Organic growth for Thailand’s big banks had been limited over the past several years, especially as companies pulled back on investments and individuals have refrained from buying homes and automobiles amid a slow economic recovery. Total lending of the four big banks grew just 4% last year, and a rise in nonperforming loans has forced banks to tighten screening for new lending.

Also, the aging society weighs heavy on the country’s future economic growth. “If we continue with the traditional way of doing things, the loan growth will only be stable and eventually decline,” Arthid said in January.

Behind the bank’s drastic transformation is the rising threat of nonbank players.

“It’s a real concern for us,” Arak said. He is most wary of Chinese digital platform players in the Thai mobile payment market. Alibaba’s Alipay and Tencent’s Wechat Pay are already available at most convenience stores, retailers and many restaurants to cater to the millions of Chinese tourists that visit Thailand every year.

“These companies come with the whole eco-system,” Arak said, referring to their diverse services of online chat, shopping and consumer lending. “They engage with customers on many fronts … and that is why it is important for us to build customer engagement, too,” he said, while noting that Thailand’s banking regulations pose many restrictions on full-fledged banks from diversifying.

But that is changing as the central bank moves toward deregulation. It recently allowed banks to operate e-marketplaces, which means that mobile banking apps can become an online platform for retailers to sell merchandise and services to the banks’ clients.

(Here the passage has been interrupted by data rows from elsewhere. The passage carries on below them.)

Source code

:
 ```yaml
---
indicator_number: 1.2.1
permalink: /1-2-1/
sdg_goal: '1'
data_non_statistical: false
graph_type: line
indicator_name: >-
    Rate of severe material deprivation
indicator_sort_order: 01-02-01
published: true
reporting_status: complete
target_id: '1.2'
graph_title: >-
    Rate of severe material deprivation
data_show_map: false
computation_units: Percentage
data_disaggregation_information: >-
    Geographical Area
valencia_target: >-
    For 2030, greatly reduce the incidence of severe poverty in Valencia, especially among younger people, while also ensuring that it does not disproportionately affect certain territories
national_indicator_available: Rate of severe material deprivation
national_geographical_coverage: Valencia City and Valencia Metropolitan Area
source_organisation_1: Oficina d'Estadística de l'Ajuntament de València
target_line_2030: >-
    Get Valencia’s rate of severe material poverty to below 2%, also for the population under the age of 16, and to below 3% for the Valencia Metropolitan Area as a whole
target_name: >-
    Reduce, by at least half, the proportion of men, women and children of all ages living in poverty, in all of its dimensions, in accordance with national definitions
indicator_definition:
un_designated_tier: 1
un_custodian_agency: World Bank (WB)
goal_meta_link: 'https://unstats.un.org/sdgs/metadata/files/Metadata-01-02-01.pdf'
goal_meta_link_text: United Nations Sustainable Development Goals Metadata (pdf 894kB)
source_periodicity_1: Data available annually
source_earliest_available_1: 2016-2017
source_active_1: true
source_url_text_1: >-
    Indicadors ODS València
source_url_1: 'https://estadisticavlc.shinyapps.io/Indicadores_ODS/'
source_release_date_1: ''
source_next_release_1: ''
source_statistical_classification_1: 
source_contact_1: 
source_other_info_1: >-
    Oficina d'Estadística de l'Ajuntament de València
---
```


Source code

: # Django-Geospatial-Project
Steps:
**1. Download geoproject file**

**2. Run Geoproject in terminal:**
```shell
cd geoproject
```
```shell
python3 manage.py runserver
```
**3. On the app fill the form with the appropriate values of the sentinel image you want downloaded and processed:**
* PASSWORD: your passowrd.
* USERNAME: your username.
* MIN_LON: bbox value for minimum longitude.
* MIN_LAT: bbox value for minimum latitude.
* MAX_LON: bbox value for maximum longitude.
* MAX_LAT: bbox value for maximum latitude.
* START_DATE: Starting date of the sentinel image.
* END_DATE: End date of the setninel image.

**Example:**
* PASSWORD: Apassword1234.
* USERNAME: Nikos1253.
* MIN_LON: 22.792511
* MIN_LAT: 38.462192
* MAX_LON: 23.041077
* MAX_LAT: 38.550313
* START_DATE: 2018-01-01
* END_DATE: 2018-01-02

Siam Commercial Bank was the first to respond. Through a partnership with SF Group, a major cinema operator, movie tickets are available on its SCB Easy app. “We try to reimagine and redefine ourselves as more of a digital platform company,” Arak said.

Diversification into services that require high financial expertise will also be important. In March, the bank announced a joint venture with Swiss private bank Julius Baer. Previously, high net-worth individuals chose to manage their assets offshore because Thai banks lacked “sophisticated” offerings, Arak said. “Julius Baer brings along the global capability.”

Siam Commercial Bank is the oldest lender in Thailand and was established by a member of the royal family in 1907. The royal links remain strong with the Crown Property Bureau, the entity that manages the monarchy’s assets, holding an 18.14% stake. Last year, the bureau transferred part of its shares to King Maha Vajiralongkorn Bodindradebayavarangkun, who assumed the throne in 2016. The king personally controls a 3.33% stake.

So far, the market has responded negatively to the ongoing transformation. Since the beginning of the year, the bank’s shares have slumped 12% compared with a 1.3% decline for the benchmark Stock Exchange of Thailand index.

The hefty $1.2 billion to $1.5 billion investment earmarked for digital banking upgrades over three years will weigh on the bank’s profit. In the first quarter of 2018, net profit declined 4.6% from a year earlier.